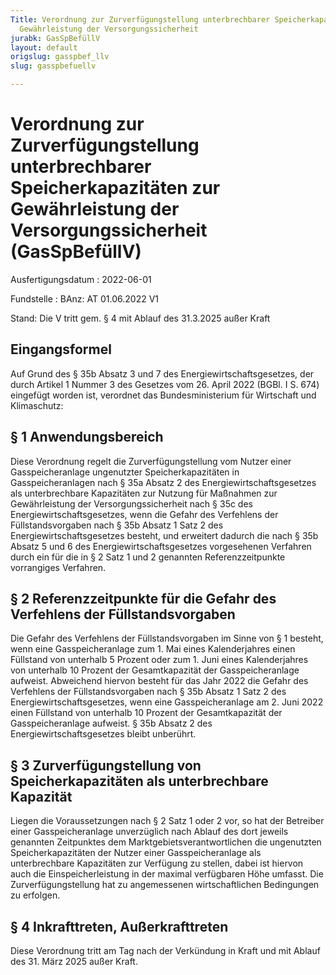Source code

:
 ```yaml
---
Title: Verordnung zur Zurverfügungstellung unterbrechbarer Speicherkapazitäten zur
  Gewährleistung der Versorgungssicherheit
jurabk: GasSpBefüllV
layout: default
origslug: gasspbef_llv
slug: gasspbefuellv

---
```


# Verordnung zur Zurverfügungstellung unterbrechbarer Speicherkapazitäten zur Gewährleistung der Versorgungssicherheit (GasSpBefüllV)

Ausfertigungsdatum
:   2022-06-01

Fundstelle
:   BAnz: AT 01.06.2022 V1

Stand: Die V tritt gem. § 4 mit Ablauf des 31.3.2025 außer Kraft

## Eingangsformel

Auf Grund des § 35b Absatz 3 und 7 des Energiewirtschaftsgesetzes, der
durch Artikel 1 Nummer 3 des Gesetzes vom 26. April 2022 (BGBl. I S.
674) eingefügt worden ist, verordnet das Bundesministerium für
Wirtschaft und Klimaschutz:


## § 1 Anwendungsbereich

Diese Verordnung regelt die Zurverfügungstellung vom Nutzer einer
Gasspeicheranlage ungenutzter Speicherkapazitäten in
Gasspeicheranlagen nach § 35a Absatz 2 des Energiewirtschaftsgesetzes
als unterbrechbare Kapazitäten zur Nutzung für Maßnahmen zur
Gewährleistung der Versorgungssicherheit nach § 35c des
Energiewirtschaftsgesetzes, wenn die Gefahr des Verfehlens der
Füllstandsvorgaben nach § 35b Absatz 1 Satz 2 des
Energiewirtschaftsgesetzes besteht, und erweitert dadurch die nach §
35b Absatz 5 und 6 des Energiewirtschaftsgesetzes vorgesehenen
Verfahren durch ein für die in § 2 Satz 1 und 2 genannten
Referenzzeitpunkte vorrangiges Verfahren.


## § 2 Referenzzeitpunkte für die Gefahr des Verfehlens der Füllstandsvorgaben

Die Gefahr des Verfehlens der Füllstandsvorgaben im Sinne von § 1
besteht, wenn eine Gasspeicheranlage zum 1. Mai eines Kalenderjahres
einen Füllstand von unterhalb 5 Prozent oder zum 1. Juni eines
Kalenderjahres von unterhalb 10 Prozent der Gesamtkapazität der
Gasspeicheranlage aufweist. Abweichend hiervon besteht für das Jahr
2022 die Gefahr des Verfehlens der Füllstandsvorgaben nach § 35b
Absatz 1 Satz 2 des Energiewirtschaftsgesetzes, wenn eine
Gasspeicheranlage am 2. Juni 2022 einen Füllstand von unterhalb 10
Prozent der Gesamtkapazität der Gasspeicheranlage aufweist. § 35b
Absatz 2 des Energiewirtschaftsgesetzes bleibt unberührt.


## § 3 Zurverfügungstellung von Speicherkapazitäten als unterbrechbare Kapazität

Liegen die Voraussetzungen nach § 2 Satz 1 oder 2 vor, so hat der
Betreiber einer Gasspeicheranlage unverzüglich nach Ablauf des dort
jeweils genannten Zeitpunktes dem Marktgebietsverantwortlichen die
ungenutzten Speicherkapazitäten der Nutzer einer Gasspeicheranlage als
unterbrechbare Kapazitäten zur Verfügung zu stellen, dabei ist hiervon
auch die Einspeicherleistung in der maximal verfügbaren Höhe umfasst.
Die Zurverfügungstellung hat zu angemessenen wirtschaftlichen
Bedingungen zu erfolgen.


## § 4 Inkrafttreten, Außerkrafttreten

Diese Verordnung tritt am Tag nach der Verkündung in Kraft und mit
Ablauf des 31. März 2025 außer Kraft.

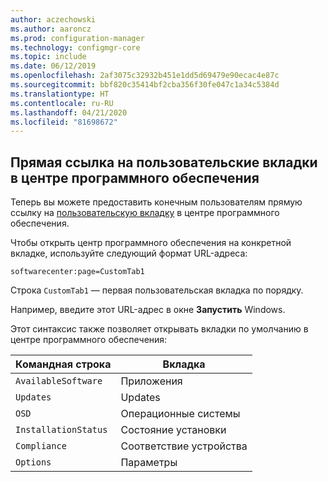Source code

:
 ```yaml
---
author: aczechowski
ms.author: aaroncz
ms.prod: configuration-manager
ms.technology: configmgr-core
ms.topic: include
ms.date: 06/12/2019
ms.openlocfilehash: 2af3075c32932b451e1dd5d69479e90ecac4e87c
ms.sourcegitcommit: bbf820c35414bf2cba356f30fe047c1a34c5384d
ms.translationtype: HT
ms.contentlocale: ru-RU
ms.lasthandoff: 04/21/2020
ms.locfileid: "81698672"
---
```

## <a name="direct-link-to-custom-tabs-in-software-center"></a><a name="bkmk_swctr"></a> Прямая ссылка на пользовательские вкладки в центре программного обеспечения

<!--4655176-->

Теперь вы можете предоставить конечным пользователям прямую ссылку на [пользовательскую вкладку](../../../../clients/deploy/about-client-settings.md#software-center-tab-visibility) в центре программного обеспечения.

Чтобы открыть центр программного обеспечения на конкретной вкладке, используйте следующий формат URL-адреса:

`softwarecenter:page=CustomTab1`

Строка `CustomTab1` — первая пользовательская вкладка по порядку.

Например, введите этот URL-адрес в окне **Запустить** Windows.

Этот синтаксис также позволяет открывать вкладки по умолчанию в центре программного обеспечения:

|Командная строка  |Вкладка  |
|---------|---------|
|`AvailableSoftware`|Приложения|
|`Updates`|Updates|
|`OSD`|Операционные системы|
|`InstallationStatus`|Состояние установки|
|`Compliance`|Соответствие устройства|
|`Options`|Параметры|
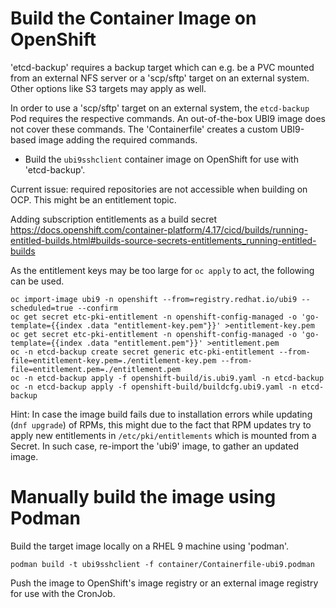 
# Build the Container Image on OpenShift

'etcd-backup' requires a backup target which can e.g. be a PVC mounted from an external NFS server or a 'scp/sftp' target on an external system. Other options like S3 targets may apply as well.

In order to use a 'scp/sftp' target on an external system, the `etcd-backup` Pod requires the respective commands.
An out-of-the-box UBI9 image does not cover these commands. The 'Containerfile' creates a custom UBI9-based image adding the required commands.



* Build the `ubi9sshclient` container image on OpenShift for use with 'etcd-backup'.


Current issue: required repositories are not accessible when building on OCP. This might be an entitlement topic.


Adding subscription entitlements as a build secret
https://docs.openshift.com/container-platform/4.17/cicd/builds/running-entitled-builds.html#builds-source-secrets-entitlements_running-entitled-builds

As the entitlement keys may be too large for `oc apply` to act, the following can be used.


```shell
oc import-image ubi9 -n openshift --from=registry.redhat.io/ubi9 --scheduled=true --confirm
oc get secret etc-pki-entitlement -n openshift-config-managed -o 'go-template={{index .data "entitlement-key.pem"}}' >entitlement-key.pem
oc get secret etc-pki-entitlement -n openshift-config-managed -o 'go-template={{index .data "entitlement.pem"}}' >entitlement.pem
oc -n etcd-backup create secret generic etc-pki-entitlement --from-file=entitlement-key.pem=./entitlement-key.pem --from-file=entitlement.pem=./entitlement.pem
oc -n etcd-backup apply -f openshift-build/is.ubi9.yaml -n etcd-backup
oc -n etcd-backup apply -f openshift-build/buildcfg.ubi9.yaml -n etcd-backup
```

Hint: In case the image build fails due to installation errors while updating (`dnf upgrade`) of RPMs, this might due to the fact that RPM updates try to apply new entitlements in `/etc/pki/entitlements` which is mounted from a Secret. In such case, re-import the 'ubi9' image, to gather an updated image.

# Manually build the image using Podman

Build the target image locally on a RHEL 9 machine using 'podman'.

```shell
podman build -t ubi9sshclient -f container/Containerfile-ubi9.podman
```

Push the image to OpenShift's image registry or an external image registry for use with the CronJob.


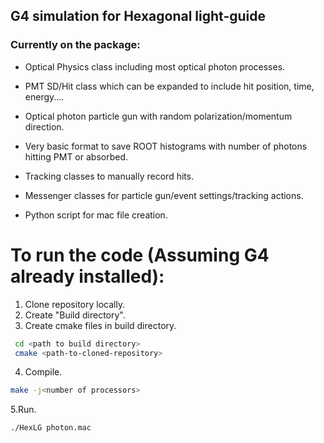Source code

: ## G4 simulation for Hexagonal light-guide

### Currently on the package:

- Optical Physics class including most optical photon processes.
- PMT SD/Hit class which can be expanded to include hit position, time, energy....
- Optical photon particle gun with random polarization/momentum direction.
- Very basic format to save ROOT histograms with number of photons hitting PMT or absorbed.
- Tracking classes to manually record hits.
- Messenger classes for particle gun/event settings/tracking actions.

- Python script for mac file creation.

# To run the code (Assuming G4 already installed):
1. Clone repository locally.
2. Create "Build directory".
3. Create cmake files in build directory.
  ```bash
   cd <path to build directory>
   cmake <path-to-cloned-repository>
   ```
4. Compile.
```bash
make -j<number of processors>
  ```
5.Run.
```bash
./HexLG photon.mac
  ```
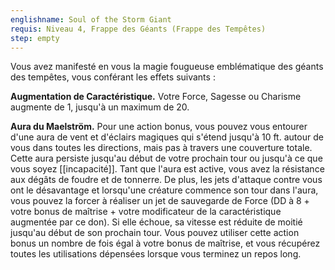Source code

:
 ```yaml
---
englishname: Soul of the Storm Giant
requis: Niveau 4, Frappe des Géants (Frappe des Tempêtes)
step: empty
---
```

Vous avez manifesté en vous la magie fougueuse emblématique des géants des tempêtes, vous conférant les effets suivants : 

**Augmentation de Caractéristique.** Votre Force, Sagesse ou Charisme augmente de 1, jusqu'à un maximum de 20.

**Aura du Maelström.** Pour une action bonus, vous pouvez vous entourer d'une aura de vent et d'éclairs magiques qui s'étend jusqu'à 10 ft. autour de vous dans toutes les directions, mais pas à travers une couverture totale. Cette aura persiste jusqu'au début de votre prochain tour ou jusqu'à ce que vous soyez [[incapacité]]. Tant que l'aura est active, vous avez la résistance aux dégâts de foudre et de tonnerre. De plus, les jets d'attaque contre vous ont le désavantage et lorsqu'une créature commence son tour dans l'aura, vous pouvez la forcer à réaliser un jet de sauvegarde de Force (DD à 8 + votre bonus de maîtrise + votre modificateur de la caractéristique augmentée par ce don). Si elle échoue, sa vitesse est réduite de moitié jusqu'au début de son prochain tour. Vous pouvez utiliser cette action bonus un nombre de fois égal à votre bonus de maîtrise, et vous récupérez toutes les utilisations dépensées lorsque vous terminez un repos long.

━━━━━━

Within the data above, the lines from the one with "Gasspeicheranlage am 2." to the one with "unterbrechbare Kapazitäten zur Verfügung" must be repeated exactly; no other line belongs in the answer.

_RESULT BELOW:_
Gasspeicheranlage am 2. Juni 2022 einen Füllstand von unterhalb 10
Prozent der Gesamtkapazität der Gasspeicheranlage aufweist. § 35b
Absatz 2 des Energiewirtschaftsgesetzes bleibt unberührt.


## § 3 Zurverfügungstellung von Speicherkapazitäten als unterbrechbare Kapazität

Liegen die Voraussetzungen nach § 2 Satz 1 oder 2 vor, so hat der
Betreiber einer Gasspeicheranlage unverzüglich nach Ablauf des dort
jeweils genannten Zeitpunktes dem Marktgebietsverantwortlichen die
ungenutzten Speicherkapazitäten der Nutzer einer Gasspeicheranlage als
unterbrechbare Kapazitäten zur Verfügung zu stellen, dabei ist hiervon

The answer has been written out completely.